◆ **DATA TO USE**:
====
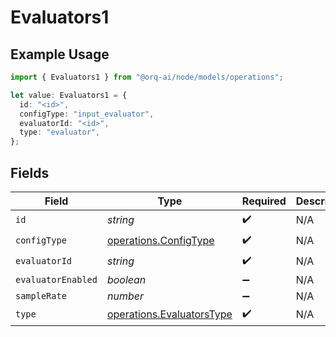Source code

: # Evaluators1

## Example Usage

```typescript
import { Evaluators1 } from "@orq-ai/node/models/operations";

let value: Evaluators1 = {
  id: "<id>",
  configType: "input_evaluator",
  evaluatorId: "<id>",
  type: "evaluator",
};
```

## Fields

| Field                                                                  | Type                                                                   | Required                                                               | Description                                                            |
| ---------------------------------------------------------------------- | ---------------------------------------------------------------------- | ---------------------------------------------------------------------- | ---------------------------------------------------------------------- |
| `id`                                                                   | *string*                                                               | :heavy_check_mark:                                                     | N/A                                                                    |
| `configType`                                                           | [operations.ConfigType](../../models/operations/configtype.md)         | :heavy_check_mark:                                                     | N/A                                                                    |
| `evaluatorId`                                                          | *string*                                                               | :heavy_check_mark:                                                     | N/A                                                                    |
| `evaluatorEnabled`                                                     | *boolean*                                                              | :heavy_minus_sign:                                                     | N/A                                                                    |
| `sampleRate`                                                           | *number*                                                               | :heavy_minus_sign:                                                     | N/A                                                                    |
| `type`                                                                 | [operations.EvaluatorsType](../../models/operations/evaluatorstype.md) | :heavy_check_mark:                                                     | N/A                                                                    |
====
◆ **WORK TO COMPLETE**: Those lines above that contain the string "configType" should be returned.

◆ **WRITTEN SOLUTION**:
  configType: "input_evaluator",
| `configType`                                                           | [operations.ConfigType](../../models/operations/configtype.md)         | :heavy_check_mark:                                                     | N/A                                                                    |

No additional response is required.